EK: I would have to agree with Sanjay in that the Diamondbacks are the team to watch. Few paid attention to their long winning streak that coincided with the Indians’, showcasing how they are a complete team. Even though they have to survive the one game Wild Card playoff, I think they have a legitimate shot to upset the Dodgers.
One of the main story lines last postseason was the Indians’ use of relievers, particularly Andrew Miller, in a completely different role on the way to the AL pennant. Do you expect to see other teams copying that strategy this season or will we see typical reliever usage (one inning, save closer for the end)?
SB: Although I’m from the Boston area, and am a diehard Red Sox fan, my World Series favorite is the Cleveland Indians. Baseball, especially playoff baseball, has always seemed to be a streaky sport. Teams that get hot at the right time can go for incredibly deep runs – just look at the 2007 Colorado Rockies, who won 14 of their final 15 regular season games, and then swept their way into the World Series. On the flip side, teams that have the raw talent and dominate during most of the regular season can completely fall apart at the end—look at [the] infamous 2011 Red Sox.
The Indians have the raw talent necessary to win, and they are hot at just the right time, with absolutely no signs of slowing down. Additionally, they did not just win during their streak, they dominated. The offense batted .306 during the steak, and their team ERA was an absurd 1.58, which allowed for a positive 105 run differential. All of which happened without Jason Kipnis, Michael Brantley or Miller, meaning the team can only get stronger when those players return to full strength.

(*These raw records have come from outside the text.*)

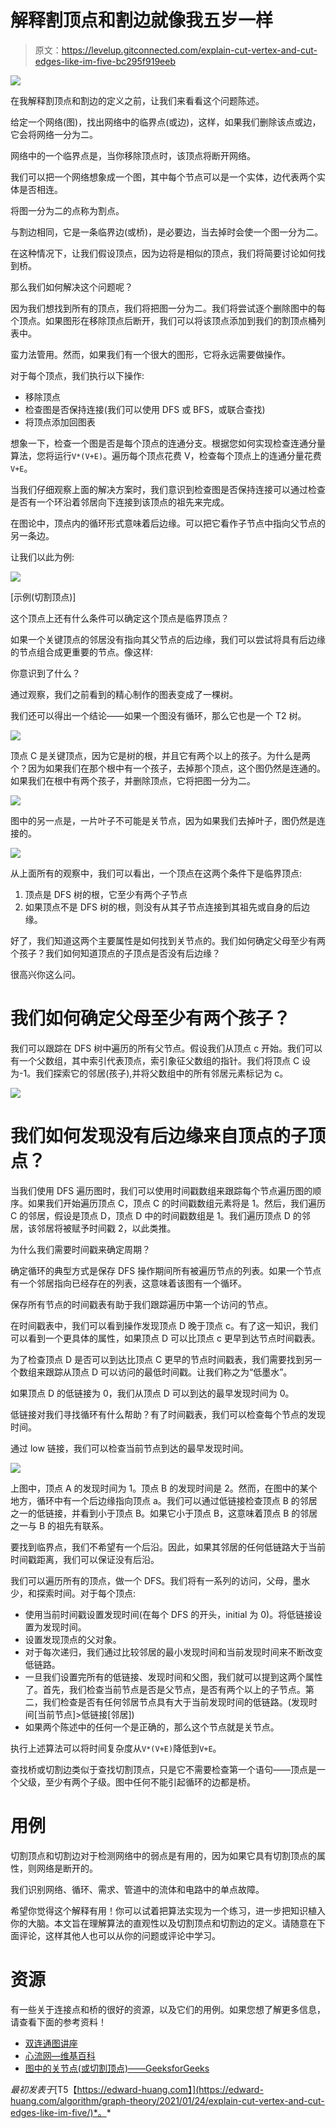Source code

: # 解释割顶点和割边就像我五岁一样

> 原文：<https://levelup.gitconnected.com/explain-cut-vertex-and-cut-edges-like-im-five-bc295f919eeb>

![](img/591201f1dbdbaf909cc92094856856a0.png)

在我解释割顶点和割边的定义之前，让我们来看看这个问题陈述。

给定一个网络(图)，找出网络中的临界点(或边)，这样，如果我们删除该点或边，它会将网络一分为二。

网络中的一个临界点是，当你移除顶点时，该顶点将断开网络。

我们可以把一个网络想象成一个图，其中每个节点可以是一个实体，边代表两个实体是否相连。

将图一分为二的点称为割点。

与割边相同，它是一条临界边(或桥)，是必要边，当去掉时会使一个图一分为二。

在这种情况下，让我们假设顶点，因为边将是相似的顶点，我们将简要讨论如何找到桥。

那么我们如何解决这个问题呢？

因为我们想找到所有的顶点，我们将把图一分为二。我们将尝试逐个删除图中的每个顶点。如果图形在移除顶点后断开，我们可以将该顶点添加到我们的割顶点桶列表中。

蛮力法管用。然而，如果我们有一个很大的图形，它将永远需要做操作。

对于每个顶点，我们执行以下操作:

*   移除顶点
*   检查图是否保持连接(我们可以使用 DFS 或 BFS，或联合查找)
*   将顶点添加回图表

想象一下，检查一个图是否是每个顶点的连通分支。根据您如何实现检查连通分量算法，您将运行`V*(V+E)`。遍历每个顶点花费 V，检查每个顶点上的连通分量花费`V+E`。

当我们仔细观察上面的解决方案时，我们意识到检查图是否保持连接可以通过检查是否有一个环沿着邻居向下连接到该顶点的祖先来完成。

在图论中，顶点内的循环形式意味着后边缘。可以把它看作子节点中指向父节点的另一条边。

让我们以此为例:

![](img/fb6761bd05f886eea5eb9caa51db825d.png)

[示例(切割顶点)]

这个顶点上还有什么条件可以确定这个顶点是临界顶点？

如果一个关键顶点的邻居没有指向其父节点的后边缘，我们可以尝试将具有后边缘的节点组合成更重要的节点。像这样:

你意识到了什么？

通过观察，我们之前看到的精心制作的图表变成了一棵树。

我们还可以得出一个结论——如果一个图没有循环，那么它也是一个 T2 树。

![](img/f32eb3b812b1598ce93d9b858cc7f6d7.png)

顶点 C 是关键顶点，因为它是树的根，并且它有两个以上的孩子。为什么是两个？因为如果我们在那个根中有一个孩子，去掉那个顶点，这个图仍然是连通的。如果我们在根中有两个孩子，并删除顶点，它将把图一分为二。

![](img/20ade51915019559e964d77c22a44a55.png)

图中的另一点是，一片叶子不可能是关节点，因为如果我们去掉叶子，图仍然是连接的。

![](img/f4b360d8d5b19df75e03d9c0fa6fab39.png)

从上面所有的观察中，我们可以看出，一个顶点在这两个条件下是临界顶点:

1.  顶点是 DFS 树的根，它至少有两个子节点
2.  如果顶点不是 DFS 树的根，则没有从其子节点连接到其祖先或自身的后边缘。

好了，我们知道这两个主要属性是如何找到关节点的。我们如何确定父母至少有两个孩子？我们如何知道顶点的子顶点是否没有后边缘？

很高兴你这么问。

# 我们如何确定父母至少有两个孩子？

我们可以跟踪在 DFS 树中遍历的所有父节点。假设我们从顶点 c 开始。我们可以有一个父数组，其中索引代表顶点，索引象征父数组的指针。我们将顶点 C 设为-1。我们探索它的邻居(孩子),并将父数组中的所有邻居元素标记为 c。

![](img/0679ee4556e4cdc6b4d6d3ff90d7c96c.png)

# 我们如何发现没有后边缘来自顶点的子顶点？

当我们使用 DFS 遍历图时，我们可以使用时间戳数组来跟踪每个节点遍历图的顺序。如果我们开始遍历顶点 C，顶点 C 的时间戳数组元素将是 1。然后，我们遍历 C 的邻居，假设是顶点 D，顶点 D 中的时间戳数组是 1。我们遍历顶点 D 的邻居，该邻居将被赋予时间戳 2，以此类推。

为什么我们需要时间戳来确定周期？

确定循环的典型方式是保存 DFS 操作期间所有被遍历节点的列表。如果一个节点有一个邻居指向已经存在的列表，这意味着该图有一个循环。

保存所有节点的时间戳表有助于我们跟踪遍历中第一个访问的节点。

在时间戳表中，我们可以看到操作发现顶点 D 晚于顶点 c。有了这一知识，我们可以看到一个更具体的属性，如果顶点 D 可以比顶点 c 更早到达节点时间戳表。

为了检查顶点 D 是否可以到达比顶点 C 更早的节点时间戳表，我们需要找到另一个数组来跟踪从顶点 D 可以访问的最低时间戳。让我们称之为“低墨水”。

如果顶点 D 的低链接为 0，我们从顶点 D 可以到达的最早发现时间为 0。

低链接对我们寻找循环有什么帮助？有了时间戳表，我们可以检查每个节点的发现时间。

通过 low 链接，我们可以检查当前节点到达的最早发现时间。

![](img/83862e670a3dba931834a8fe0394af16.png)

上图中，顶点 A 的发现时间为 1。顶点 B 的发现时间是 2。然而，在图中的某个地方，循环中有一个后边缘指向顶点 a。我们可以通过低链接检查顶点 B 的邻居之一的低链接，并看到小于顶点 B。如果它小于顶点 B，这意味着顶点 B 的邻居之一与 B 的祖先有联系。

要找到临界点，我们不希望有一个后沿。因此，如果其邻居的任何低链路大于当前时间戳距离，我们可以保证没有后沿。

我们可以遍历所有的顶点，做一个 DFS。我们将有一系列的访问，父母，墨水少，和探索时间。对于每个顶点:

*   使用当前时间戳设置发现时间(在每个 DFS 的开头，initial 为 0)。将低链接设置为发现时间。
*   设置发现顶点的父对象。
*   对于每次递归，我们通过比较邻居的最小发现时间和当前发现时间来不断改变低链路。
*   一旦我们设置完所有的低链接、发现时间和父图，我们就可以提到这两个属性了。首先，我们检查当前节点是否是父节点，是否有两个以上的子节点。第二，我们检查是否有任何邻居节点具有大于当前发现时间的低链路。(发现时间[当前节点]>低链接[邻居])
*   如果两个陈述中的任何一个是正确的，那么这个节点就是关节点。

执行上述算法可以将时间复杂度从`V*(V+E)`降低到`V+E`。

查找桥或切割边类似于查找切割顶点，只是它不需要检查第一个语句——顶点是一个父级，至少有两个子级。图中任何不能引起循环的边都是桥。

# 用例

切割顶点和切割边对于检测网络中的弱点是有用的，因为如果它具有切割顶点的属性，则网络是断开的。

我们识别网络、循环、需求、管道中的流体和电路中的单点故障。

希望你觉得这个解释有用！你可以试着把算法实现为一个练习，进一步把知识植入你的大脑。本文旨在理解算法的直观性以及切割顶点和切割边的定义。请随意在下面评论，这样其他人也可以从你的问题或评论中学习。

# 资源

有一些关于连接点和桥的很好的资源，以及它们的用例。如果您想了解更多信息，请查看下面的参考资料！

*   [双连通图讲座](https://web.iitd.ac.in/~bspanda/biconnectedMTL776.pdf)
*   [心流网—维基百科](https://en.wikipedia.org/wiki/Flow_network)
*   [图中的关节点(或切割顶点)——GeeksforGeeks](https://www.geeksforgeeks.org/articulation-points-or-cut-vertices-in-a-graph/)

*最初发表于*[T5【https://edward-huang.com】](https://edward-huang.com/algorithm/graph-theory/2021/01/24/explain-cut-vertex-and-cut-edges-like-im-five/)*。*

I really like Houston’s young and exciting offense, but I don’t think they have a deep enough pitching staff with postseason experience, even with Verlander.

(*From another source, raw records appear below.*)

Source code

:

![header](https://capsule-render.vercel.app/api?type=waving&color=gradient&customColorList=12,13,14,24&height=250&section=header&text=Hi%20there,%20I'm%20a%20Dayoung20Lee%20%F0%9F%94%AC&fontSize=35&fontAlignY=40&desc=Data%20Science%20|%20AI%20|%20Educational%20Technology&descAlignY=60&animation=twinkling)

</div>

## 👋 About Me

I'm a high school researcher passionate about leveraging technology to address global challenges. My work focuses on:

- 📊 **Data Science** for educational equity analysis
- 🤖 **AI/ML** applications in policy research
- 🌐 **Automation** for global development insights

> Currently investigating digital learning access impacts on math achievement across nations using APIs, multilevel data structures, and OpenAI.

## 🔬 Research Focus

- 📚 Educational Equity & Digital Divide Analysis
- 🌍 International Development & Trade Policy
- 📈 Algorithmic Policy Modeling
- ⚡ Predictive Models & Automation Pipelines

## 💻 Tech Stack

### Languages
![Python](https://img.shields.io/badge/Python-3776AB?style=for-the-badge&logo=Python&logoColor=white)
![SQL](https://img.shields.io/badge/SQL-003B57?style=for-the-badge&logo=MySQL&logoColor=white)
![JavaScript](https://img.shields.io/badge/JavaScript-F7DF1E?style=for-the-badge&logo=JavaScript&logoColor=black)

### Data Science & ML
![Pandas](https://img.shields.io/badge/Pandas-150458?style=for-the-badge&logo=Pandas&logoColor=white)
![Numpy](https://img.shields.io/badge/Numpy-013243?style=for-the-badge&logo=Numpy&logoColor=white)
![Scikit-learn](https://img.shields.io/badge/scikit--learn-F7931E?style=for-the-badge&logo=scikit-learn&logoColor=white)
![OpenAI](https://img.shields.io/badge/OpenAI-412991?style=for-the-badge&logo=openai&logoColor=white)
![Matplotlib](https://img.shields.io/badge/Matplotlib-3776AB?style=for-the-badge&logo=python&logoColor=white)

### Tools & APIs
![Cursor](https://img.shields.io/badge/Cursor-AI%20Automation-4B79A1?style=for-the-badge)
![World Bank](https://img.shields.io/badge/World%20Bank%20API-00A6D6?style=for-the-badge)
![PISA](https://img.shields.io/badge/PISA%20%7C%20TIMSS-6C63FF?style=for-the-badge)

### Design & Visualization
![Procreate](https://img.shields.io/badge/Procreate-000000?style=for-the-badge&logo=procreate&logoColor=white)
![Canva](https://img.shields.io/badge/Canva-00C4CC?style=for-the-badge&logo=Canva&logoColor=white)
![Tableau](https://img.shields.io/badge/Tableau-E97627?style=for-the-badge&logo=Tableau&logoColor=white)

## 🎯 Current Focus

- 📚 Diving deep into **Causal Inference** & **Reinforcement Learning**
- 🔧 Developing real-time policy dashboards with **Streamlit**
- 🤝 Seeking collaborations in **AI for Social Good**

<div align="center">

Regarding my hometown Red Sox, as good as Chris Sale, Drew Pomeranz, and the bullpen have been, the Sox have suffered way too much of a power outage without David Ortiz. With the exception of Andrew Benintendi, virtually everyone on last year’s high octane offense has underperformed, and the team basically rode Benintendi, Eduardo Nunez, Rafael Devers and the pitching staff for most of August. I’m uncomfortable with the starting pitching depth past Sale and Pomeranz, and expect the offense to fall apart under any good rotation like the Indians’. I am however, excited to see Price in the bullpen because I feel he could turn into a dominating Andrew Miller-like force.
My sleeper team to look for is also the Yankees. I think Andrew’s stats do a very good job of showing how well they’ve been performing of late. Overshadowed by Sale and Corey Kluber, Luis Severino has been quietly putting together a dominant season on the mound, and Aaron Judge is starting to heat up again and has the potential to put on a show during the playoffs.

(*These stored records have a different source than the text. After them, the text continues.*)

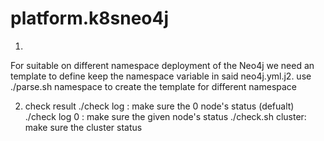 # platform.k8sneo4j
1. 
For suitable on different namespace deployment of the Neo4j
we need an template to define keep the namespace variable in said neo4j.yml.j2. 
use ./parse.sh namespace 
to create the template for different namespace


2. check result
./check log : make sure the 0 node's status (defualt)
./check log 0 : make sure the given node's status
./check.sh cluster: make sure the cluster status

The story line I’m looking forward to watching is the AL Cy Young Award race. Kluber has looked excellent recently, but Sale recently dominated the Baltimore Orioles with 13 strikeouts (including his 300th) and zero earned runs in eight innings pitched. I would love to see a potential ALCS matchup between the two as a fight for the crown.
SA: Also quite overlooked, another storyline to consider is if the defending champion Cubs will be able to repeat. Most of the media coverage overlooked the Cubs after they started dealing with injuries and their starting pitching rotation, led by former Cy Young Award winner Jake Arrieta, started to post dismal numbers. The team was hovering around .500 most of the season, but a late season push got them on top of their division. Can they pull off last year’s magic and win again?